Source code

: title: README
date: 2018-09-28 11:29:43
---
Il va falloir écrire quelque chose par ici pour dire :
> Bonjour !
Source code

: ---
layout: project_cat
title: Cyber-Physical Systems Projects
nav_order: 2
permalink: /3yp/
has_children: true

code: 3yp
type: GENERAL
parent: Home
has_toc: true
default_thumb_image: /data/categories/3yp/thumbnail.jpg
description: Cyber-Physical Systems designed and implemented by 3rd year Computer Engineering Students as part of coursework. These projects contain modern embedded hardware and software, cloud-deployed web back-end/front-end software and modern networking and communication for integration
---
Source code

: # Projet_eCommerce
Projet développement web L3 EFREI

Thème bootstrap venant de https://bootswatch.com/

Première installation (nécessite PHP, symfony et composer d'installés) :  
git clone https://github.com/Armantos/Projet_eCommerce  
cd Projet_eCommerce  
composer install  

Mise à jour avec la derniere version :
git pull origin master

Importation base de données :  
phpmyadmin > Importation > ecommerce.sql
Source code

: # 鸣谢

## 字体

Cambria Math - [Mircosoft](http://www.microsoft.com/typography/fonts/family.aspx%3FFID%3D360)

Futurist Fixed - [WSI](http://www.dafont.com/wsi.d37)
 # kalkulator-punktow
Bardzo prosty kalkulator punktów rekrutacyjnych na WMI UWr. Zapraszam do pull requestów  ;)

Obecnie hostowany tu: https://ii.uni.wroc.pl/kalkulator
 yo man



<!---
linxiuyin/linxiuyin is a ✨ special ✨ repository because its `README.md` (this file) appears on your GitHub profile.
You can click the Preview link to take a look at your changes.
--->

### TASK
Every line from the first through the one containing "permalink: /3yp/" in the listing above must be given again exactly, with nothing else alongside.

### YOUR RESPONSE
Source code

: title: README
date: 2018-09-28 11:29:43
---
Il va falloir écrire quelque chose par ici pour dire :
> Bonjour !
Source code

: ---
layout: project_cat
title: Cyber-Physical Systems Projects
nav_order: 2
permalink: /3yp/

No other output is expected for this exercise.